WHAT THE TASK REQUIRES – What you return must match the records below exactly, apart from the omitted pictures.

:: INFORMATION PROVIDED ::

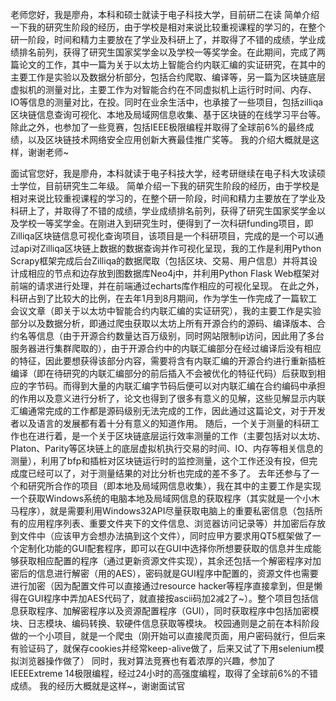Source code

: 
老师您好，我是廖舟，本科和硕士就读于电子科技大学，目前研二在读
简单介绍一下我的研究生阶段的经历，由于学校是相对来说比较重视课程的学习的，在整个研一阶段，时间和精力主要放在了学业及科研上了，并取得了不错的成绩，学业成绩排名前列，获得了研究生国家奖学金以及学校一等奖学金。在此期间，完成了两篇论文的工作，其中一篇为关于以太坊上智能合约内联汇编的实证研究，在其中的主要工作是实验以及数据分析部分，包括合约爬取、编译等，另一篇为区块链底层虚拟机的测量对比，主要工作为对智能合约在不同虚拟机上运行时时间、内存、IO等信息的测量对比，在投。同时在业余生活中，也承接了一些项目，包括zilliqa区块链信息查询可视化、本地及局域网信息收集、基于区块链的在线学习平台等。除此之外，也参加了一些竞赛，包括IEEE极限编程并取得了全球前6%的最终成绩，以及区块链技术网络安全应用创新大赛最佳推广奖等。
我的介绍大概就是这样，谢谢老师~



























面试官您好，我是廖舟，本科就读于电子科技大学，经考研继续在电子科大攻读硕士学位，目前研究生二年级。
简单介绍一下我的研究生阶段的经历，由于学校是相对来说比较重视课程的学习的，在整个研一阶段，时间和精力主要放在了学业及科研上了，并取得了不错的成绩，学业成绩排名前列，获得了研究生国家奖学金以及学校一等奖学金。在刚进入到研究生时，便得到了一次科研funding项目，即Zilliqa区块链信息可视化查询项目，该项目是一个科研项目，完成的是一个可以通过api对Zilliqa区块链上数据的数据查询并作可视化呈现，我的工作是利用Python Scrapy框架完成后台Zilliqa的数据爬取（包括区块、交易、用户信息）并将其设计成相应的节点和边存放到图数据库Neo4j中，并利用Python Flask Web框架对前端的请求进行处理，并在前端通过echarts库作相应的可视化呈现。
在此之外，科研占到了比较大的比例，在去年1月到8月期间，作为学生一作完成了一篇软工会议文章（即关于以太坊中智能合约内联汇编的实证研究），我的主要工作是实验部分以及数据分析，即通过爬虫获取以太坊上所有开源合约的源码、编译版本、合约名等信息（由于开源合约数量达百万级别，同时网站限制ip访问，因此用了多台服务器进行集群爬取的），由于开源合约中的内联汇编部分在经过编译后没有相应的特征，因此要想获得该部分内容，需要将含有内联汇编的开源合约进行重新插桩编译（即在待研究的内联汇编部分的前后插入不会被优化的特征代码）后获取到相应的字节码。而得到大量的内联汇编字节码后便可以对内联汇编在合约编码中承担的作用以及意义进行分析了，论文也得到了很多有意义的见解，这些见解显示内联汇编通常完成的工作都是源码级别无法完成的工作，因此通过这篇论文，对于开发者以及语言的发展都有着十分有意义的知道作用。
随后，一个关于测量的科研工作也在进行着，是一个关于区块链底层运行效率测量的工作（主要包括对以太坊、Platon、Parity等区块链上的底层虚拟机执行交易的时间、IO、内存等相关信息的测量），利用了bfp和插桩对区块链运行时的监控测量，这个工作还没有投，但完成度已经可以了，对于测量结果的对比分析也完成的差不多了。
去年还参与了一个和研究所合作的项目（即本地及局域网信息收集），我在其中的主要工作是实现一个获取Windows系统的电脑本地及局域网信息的获取程序（其实就是一个小木马程序），就是需要利用Windows32API尽量获取电脑上的重要私密信息（包括所有的应用程序列表、重要文件夹下的文件信息、浏览器访问记录等）并加密后存放到文件中（应该甲方会想办法搞到这个文件），同时应甲方要求用QT5框架做了一个定制化功能的GUI配套程序，即可以在GUI中选择你所想要获取的信息并生成能够获取相应配置的程序（通过更新资源文件实现），其余还包括一个解密程序对加密后的信息进行解密（用的AES），密码就是GUI程序中配置的，资源文件也需要进行加密（因为配置文件可以直接通过resource hacker等程序直接拿到，但是懒得在GUI程序中弄加AES代码了，就直接按ascii码加2减2了~）。整个项目包括信息获取程序、加解密程序以及资源配置程序（GUI），同时获取程序中包括加密模块、日志模块、编码转换、软硬件信息获取等模块。
校园通则是之前在本科阶段做的一个小项目，就是一个爬虫（刚开始可以直接爬页面，用户密码就行，但后来有验证码了，就保存cookies并经常keep-alive做了，后来又试了下用selenium模拟浏览器操作做了）
同时，我对算法竞赛也有着浓厚的兴趣，参加了IEEEExtreme 14极限编程，经过24小时的高强度编程，取得了全球前6%的不错成绩。
我的经历大概就是这样~，谢谢面试官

:::

ANSWER BELOW –
Source code

: 
老师您好，我是廖舟，本科和硕士就读于电子科技大学，目前研二在读
简单介绍一下我的研究生阶段的经历，由于学校是相对来说比较重视课程的学习的，在整个研一阶段，时间和精力主要放在了学业及科研上了，并取得了不错的成绩，学业成绩排名前列，获得了研究生国家奖学金以及学校一等奖学金。在此期间，完成了两篇论文的工作，其中一篇为关于以太坊上智能合约内联汇编的实证研究，在其中的主要工作是实验以及数据分析部分，包括合约爬取、编译等，另一篇为区块链底层虚拟机的测量对比，主要工作为对智能合约在不同虚拟机上运行时时间、内存、IO等信息的测量对比，在投。同时在业余生活中，也承接了一些项目，包括zilliqa区块链信息查询可视化、本地及局域网信息收集、基于区块链的在线学习平台等。除此之外，也参加了一些竞赛，包括IEEE极限编程并取得了全球前6%的最终成绩，以及区块链技术网络安全应用创新大赛最佳推广奖等。
我的介绍大概就是这样，谢谢老师~



























面试官您好，我是廖舟，本科就读于电子科技大学，经考研继续在电子科大攻读硕士学位，目前研究生二年级。
简单介绍一下我的研究生阶段的经历，由于学校是相对来说比较重视课程的学习的，在整个研一阶段，时间和精力主要放在了学业及科研上了，并取得了不错的成绩，学业成绩排名前列，获得了研究生国家奖学金以及学校一等奖学金。在刚进入到研究生时，便得到了一次科研funding项目，即Zilliqa区块链信息可视化查询项目，该项目是一个科研项目，完成的是一个可以通过api对Zilliqa区块链上数据的数据查询并作可视化呈现，我的工作是利用Python Scrapy框架完成后台Zilliqa的数据爬取（包括区块、交易、用户信息）并将其设计成相应的节点和边存放到图数据库Neo4j中，并利用Python Flask Web框架对前端的请求进行处理，并在前端通过echarts库作相应的可视化呈现。
在此之外，科研占到了比较大的比例，在去年1月到8月期间，作为学生一作完成了一篇软工会议文章（即关于以太坊中智能合约内联汇编的实证研究），我的主要工作是实验部分以及数据分析，即通过爬虫获取以太坊上所有开源合约的源码、编译版本、合约名等信息（由于开源合约数量达百万级别，同时网站限制ip访问，因此用了多台服务器进行集群爬取的），由于开源合约中的内联汇编部分在经过编译后没有相应的特征，因此要想获得该部分内容，需要将含有内联汇编的开源合约进行重新插桩编译（即在待研究的内联汇编部分的前后插入不会被优化的特征代码）后获取到相应的字节码。而得到大量的内联汇编字节码后便可以对内联汇编在合约编码中承担的作用以及意义进行分析了，论文也得到了很多有意义的见解，这些见解显示内联汇编通常完成的工作都是源码级别无法完成的工作，因此通过这篇论文，对于开发者以及语言的发展都有着十分有意义的知道作用。
随后，一个关于测量的科研工作也在进行着，是一个关于区块链底层运行效率测量的工作（主要包括对以太坊、Platon、Parity等区块链上的底层虚拟机执行交易的时间、IO、内存等相关信息的测量），利用了bfp和插桩对区块链运行时的监控测量，这个工作还没有投，但完成度已经可以了，对于测量结果的对比分析也完成的差不多了。
去年还参与了一个和研究所合作的项目（即本地及局域网信息收集），我在其中的主要工作是实现一个获取Windows系统的电脑本地及局域网信息的获取程序（其实就是一个小木马程序），就是需要利用Windows32API尽量获取电脑上的重要私密信息（包括所有的应用程序列表、重要文件夹下的文件信息、浏览器访问记录等）并加密后存放到文件中（应该甲方会想办法搞到这个文件），同时应甲方要求用QT5框架做了一个定制化功能的GUI配套程序，即可以在GUI中选择你所想要获取的信息并生成能够获取相应配置的程序（通过更新资源文件实现），其余还包括一个解密程序对加密后的信息进行解密（用的AES），密码就是GUI程序中配置的，资源文件也需要进行加密（因为配置文件可以直接通过resource hacker等程序直接拿到，但是懒得在GUI程序中弄加AES代码了，就直接按ascii码加2减2了~）。整个项目包括信息获取程序、加解密程序以及资源配置程序（GUI），同时获取程序中包括加密模块、日志模块、编码转换、软硬件信息获取等模块。
校园通则是之前在本科阶段做的一个小项目，就是一个爬虫（刚开始可以直接爬页面，用户密码就行，但后来有验证码了，就保存cookies并经常keep-alive做了，后来又试了下用selenium模拟浏览器操作做了）
同时，我对算法竞赛也有着浓厚的兴趣，参加了IEEEExtreme 14极限编程，经过24小时的高强度编程，取得了全球前6%的不错成绩。
我的经历大概就是这样~，谢谢面试官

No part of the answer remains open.